AfCFTA will automatically come into force when at least 22 of the 55 participating states ratify the deal hammered out and signed by the heads of state during a special meeting earlier this year in Kigali, Rwanda. Thus far seven countries – Kenya, Swaziland, Niger, Guinea, Rwanda, Chad, and Ghana – have already ratified the agreement. AU Commissioner of Trade and Industry Albert Muchanga is confident that by the middle of next year at least 15 more countries will have completed the ratification procedure, allowing AfCFTA to be launched. Meanwhile, the Tripartite Free Trade Area is nearing completion. This Cape-to-Cairo initiative aims to establish a single market comprised of three currently separate free-trade areas: the Common Market for East and Southern Africa (COMESA), the Southern African Development Community (SADC), and the East African Community (EAC).

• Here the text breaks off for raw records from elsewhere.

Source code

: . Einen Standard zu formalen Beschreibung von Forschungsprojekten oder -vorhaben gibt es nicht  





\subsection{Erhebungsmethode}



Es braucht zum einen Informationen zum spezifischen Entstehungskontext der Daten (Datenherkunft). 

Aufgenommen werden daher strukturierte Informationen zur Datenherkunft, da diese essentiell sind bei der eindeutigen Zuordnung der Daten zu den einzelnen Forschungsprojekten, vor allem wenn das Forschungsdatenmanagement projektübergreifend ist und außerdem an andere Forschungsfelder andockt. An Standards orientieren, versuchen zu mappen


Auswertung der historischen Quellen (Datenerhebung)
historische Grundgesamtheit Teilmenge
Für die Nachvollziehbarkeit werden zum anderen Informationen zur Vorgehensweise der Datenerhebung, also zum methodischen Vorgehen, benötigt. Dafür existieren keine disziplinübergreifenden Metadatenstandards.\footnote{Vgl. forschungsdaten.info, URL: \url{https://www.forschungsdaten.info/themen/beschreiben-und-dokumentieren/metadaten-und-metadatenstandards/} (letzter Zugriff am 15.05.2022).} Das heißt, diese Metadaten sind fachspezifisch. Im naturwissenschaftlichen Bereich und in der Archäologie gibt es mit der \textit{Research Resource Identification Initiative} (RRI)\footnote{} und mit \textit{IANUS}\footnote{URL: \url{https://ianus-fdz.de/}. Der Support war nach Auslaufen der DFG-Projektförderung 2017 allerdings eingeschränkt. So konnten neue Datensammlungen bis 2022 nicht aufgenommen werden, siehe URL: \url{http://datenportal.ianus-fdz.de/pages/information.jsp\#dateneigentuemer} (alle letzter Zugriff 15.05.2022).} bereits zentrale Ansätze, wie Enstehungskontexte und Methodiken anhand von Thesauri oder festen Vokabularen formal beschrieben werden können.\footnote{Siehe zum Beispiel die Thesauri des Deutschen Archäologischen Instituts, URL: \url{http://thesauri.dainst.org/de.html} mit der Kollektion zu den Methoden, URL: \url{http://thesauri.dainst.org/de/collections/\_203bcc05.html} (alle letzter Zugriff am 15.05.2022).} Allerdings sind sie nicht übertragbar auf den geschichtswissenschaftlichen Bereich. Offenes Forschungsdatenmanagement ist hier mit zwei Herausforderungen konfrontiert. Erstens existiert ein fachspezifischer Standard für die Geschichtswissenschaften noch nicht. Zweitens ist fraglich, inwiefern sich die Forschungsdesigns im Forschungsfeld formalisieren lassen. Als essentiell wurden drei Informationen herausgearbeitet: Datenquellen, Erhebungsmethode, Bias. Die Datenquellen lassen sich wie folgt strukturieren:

For Kituyi the implementation of these overlapping free-trade areas cannot come soon enough. “For Africa, a clear determination to expand trade among ourselves is an important step,” he says. “Uncertainties in international trade increase the premium on regional intra-African trade.” The UNCTAD secretary-general also notes that stronger trade flows will inevitably lead to improved competitiveness which could later be unleashed. Kituyi warns, however, against the imposition of non-tariffs barriers by governments eager to protect their home turf. “When there is a deficit of political goodwill, excuses are made to slow-down trade. That absence of goodwill leads to the use of too many non-tariff measures,” said Kituyi.
The UNCTAD secretary-general is particularly concerned for small traders, who are often at the mercy of petty officials trying to extract some “fine” or “tariff” invented on-the-spot. They are also frequently arrested for violating some obscure, non-existent, or randomly enforced rule. According to a study by the East African Sub-regional Support Initiative for the Advancement of Women (EASSI), traders face a bewildering array of obstacles, including lack of capital, information, fierce competition, and high taxes. But EASSI researchers found that the apparent disconnect between border officials and the laws and regulations they are meant to enforce poses the greatest obstacle to cross-border trade.

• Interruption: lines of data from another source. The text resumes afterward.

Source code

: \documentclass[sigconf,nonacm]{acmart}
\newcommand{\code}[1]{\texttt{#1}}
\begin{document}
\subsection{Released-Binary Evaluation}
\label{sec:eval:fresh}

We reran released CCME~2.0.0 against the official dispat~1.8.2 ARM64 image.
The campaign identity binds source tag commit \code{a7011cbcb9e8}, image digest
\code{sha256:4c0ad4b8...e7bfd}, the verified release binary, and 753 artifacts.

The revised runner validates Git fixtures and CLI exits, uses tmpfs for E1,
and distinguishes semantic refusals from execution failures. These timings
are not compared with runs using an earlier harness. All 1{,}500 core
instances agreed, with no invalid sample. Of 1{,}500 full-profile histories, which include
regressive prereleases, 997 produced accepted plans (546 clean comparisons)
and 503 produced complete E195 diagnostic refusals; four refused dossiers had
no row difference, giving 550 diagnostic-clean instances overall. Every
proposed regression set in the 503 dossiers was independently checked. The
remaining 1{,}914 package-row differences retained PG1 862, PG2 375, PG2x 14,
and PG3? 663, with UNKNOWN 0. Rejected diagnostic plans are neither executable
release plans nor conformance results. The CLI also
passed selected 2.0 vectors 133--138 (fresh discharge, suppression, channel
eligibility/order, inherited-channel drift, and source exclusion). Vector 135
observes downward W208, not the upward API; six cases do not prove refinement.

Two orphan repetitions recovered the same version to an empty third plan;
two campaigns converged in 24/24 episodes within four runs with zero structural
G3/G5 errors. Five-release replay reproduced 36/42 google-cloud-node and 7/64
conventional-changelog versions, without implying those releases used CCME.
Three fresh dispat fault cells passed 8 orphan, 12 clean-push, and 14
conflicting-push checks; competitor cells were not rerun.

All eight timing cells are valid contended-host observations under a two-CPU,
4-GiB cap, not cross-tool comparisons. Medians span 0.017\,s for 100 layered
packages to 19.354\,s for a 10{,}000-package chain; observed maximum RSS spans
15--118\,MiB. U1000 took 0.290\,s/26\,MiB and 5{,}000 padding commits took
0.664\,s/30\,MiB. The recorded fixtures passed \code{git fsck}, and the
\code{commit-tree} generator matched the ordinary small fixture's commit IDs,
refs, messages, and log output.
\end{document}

Kituyi is aware of the problem and expects the free-trade initiatives currently being deployed to smooth the path for large and small traders. There is much to gain for all concerned. A study by the United Nations Economic Commission for Africa predicts that, once AfCFTA comes into being, continental cross-border trade will increase by at least 50% over a four-year period.
Africa is moving towards free trade, and the rest of the world seems to be drifting in the opposite direction. This is a development that causes Kituyi concern. He detected a “crisis in multilateralism” that has taken intergovernmental entities such as the World Trade Organisation (WTO) by surprise. Kituyi worries about the impact of the imminent departure of the UK from the European Union on world trade flows. The tit-for-tat trade wars between the US and its principal partners in Asia and Europe have also changed the immediate economic outlook. Kituyi fears the tide may be turning with a revival of protectionism and a reversal of capital flows from developing nations. It is one of the many reasons why the UNCTAD secretary-general is passionate about fostering and growing intra-regional trade: it allows Africans to take the continent’s destiny in their hands and pursue sustainable, home-grown solutions for growth, independent of tectonic shifts occurring elsewhere.